##### Task input #####
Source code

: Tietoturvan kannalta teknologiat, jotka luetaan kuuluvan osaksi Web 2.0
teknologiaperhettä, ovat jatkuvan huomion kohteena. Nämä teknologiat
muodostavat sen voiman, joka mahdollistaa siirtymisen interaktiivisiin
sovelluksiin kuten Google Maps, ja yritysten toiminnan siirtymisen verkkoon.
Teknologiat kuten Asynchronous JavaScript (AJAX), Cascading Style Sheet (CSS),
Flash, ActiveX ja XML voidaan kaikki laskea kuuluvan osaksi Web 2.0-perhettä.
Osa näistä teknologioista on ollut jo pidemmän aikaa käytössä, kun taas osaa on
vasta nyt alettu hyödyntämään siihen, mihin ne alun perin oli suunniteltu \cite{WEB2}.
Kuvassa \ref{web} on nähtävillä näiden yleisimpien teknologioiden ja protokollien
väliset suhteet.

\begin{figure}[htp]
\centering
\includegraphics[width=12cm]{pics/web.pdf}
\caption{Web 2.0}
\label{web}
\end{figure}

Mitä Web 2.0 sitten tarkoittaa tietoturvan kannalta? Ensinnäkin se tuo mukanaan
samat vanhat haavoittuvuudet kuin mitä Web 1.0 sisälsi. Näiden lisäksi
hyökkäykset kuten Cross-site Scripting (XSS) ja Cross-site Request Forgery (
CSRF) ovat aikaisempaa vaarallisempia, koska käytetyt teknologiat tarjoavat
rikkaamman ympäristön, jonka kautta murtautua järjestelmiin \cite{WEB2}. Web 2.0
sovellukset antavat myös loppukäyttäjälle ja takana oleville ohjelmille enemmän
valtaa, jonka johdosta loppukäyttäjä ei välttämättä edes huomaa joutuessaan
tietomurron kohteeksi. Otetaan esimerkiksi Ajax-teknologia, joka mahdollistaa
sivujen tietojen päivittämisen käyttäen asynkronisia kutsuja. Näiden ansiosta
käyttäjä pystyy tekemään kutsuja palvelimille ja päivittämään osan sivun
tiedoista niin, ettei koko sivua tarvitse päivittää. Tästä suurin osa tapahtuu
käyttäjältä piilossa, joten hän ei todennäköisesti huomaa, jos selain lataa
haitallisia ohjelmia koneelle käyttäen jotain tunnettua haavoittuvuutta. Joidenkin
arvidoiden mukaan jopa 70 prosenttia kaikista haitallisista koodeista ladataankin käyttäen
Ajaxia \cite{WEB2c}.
#####
##### Task input #####
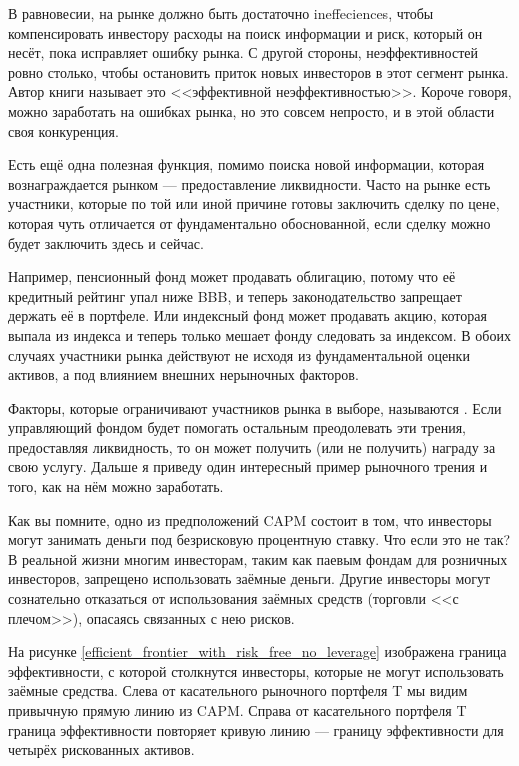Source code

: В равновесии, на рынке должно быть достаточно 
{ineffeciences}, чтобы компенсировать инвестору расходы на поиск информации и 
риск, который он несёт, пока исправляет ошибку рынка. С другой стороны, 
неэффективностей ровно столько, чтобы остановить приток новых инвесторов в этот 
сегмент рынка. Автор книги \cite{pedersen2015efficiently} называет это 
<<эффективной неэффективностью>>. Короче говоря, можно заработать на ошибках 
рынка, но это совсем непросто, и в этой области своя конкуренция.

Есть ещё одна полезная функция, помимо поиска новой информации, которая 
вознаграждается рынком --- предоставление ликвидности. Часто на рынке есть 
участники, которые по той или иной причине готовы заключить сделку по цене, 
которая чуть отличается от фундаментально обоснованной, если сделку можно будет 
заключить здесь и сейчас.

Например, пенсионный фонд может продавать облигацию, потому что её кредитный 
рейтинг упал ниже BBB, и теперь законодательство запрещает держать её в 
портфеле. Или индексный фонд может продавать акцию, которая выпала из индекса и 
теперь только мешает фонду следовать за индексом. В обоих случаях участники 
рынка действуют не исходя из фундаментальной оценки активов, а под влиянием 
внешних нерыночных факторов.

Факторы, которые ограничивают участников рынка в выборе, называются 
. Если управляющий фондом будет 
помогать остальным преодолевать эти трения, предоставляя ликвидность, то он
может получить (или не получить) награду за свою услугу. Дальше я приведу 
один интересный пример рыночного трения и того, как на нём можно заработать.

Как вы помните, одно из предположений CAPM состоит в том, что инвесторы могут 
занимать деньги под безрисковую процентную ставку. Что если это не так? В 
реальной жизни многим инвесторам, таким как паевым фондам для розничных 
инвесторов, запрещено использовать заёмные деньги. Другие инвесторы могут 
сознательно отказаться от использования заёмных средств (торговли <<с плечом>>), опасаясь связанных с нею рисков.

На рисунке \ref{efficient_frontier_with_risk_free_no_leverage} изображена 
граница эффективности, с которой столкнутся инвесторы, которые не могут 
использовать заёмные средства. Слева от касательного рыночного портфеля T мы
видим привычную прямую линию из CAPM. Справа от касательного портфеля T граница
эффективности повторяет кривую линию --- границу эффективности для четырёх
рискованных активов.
#####
##### Task input #####
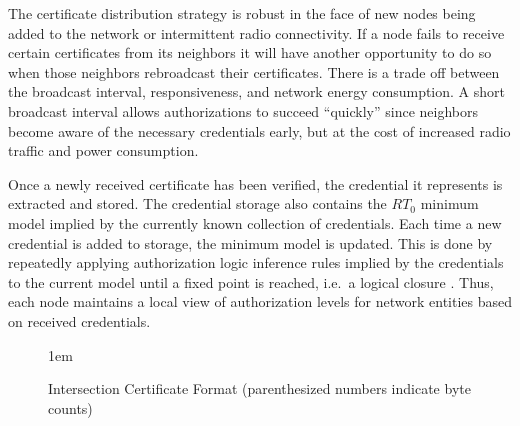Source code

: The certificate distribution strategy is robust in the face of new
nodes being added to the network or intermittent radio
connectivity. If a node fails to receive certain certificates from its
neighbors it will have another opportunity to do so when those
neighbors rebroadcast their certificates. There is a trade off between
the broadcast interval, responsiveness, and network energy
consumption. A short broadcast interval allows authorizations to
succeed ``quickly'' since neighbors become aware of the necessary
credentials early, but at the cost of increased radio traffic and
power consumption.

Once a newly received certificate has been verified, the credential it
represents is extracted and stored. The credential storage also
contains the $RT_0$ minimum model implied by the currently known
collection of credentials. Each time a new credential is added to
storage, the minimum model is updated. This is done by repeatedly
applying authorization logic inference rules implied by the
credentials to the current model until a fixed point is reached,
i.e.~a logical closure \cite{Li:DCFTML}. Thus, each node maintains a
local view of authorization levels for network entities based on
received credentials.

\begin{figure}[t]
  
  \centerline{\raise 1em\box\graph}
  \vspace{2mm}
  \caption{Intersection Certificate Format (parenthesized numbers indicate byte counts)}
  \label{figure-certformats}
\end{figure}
#####
What the task asks:
Scan the entries above for the line containing "поиск информации и", and copy it and all lines after it exactly, down to and including the line containing "управляющий фондом будет".

Problem solution:
{ineffeciences}, чтобы компенсировать инвестору расходы на поиск информации и 
риск, который он несёт, пока исправляет ошибку рынка. С другой стороны, 
неэффективностей ровно столько, чтобы остановить приток новых инвесторов в этот 
сегмент рынка. Автор книги \cite{pedersen2015efficiently} называет это 
<<эффективной неэффективностью>>. Короче говоря, можно заработать на ошибках 
рынка, но это совсем непросто, и в этой области своя конкуренция.

Есть ещё одна полезная функция, помимо поиска новой информации, которая 
вознаграждается рынком --- предоставление ликвидности. Часто на рынке есть 
участники, которые по той или иной причине готовы заключить сделку по цене, 
которая чуть отличается от фундаментально обоснованной, если сделку можно будет 
заключить здесь и сейчас.

Например, пенсионный фонд может продавать облигацию, потому что её кредитный 
рейтинг упал ниже BBB, и теперь законодательство запрещает держать её в 
портфеле. Или индексный фонд может продавать акцию, которая выпала из индекса и 
теперь только мешает фонду следовать за индексом. В обоих случаях участники 
рынка действуют не исходя из фундаментальной оценки активов, а под влиянием 
внешних нерыночных факторов.

Факторы, которые ограничивают участников рынка в выборе, называются 
. Если управляющий фондом будет 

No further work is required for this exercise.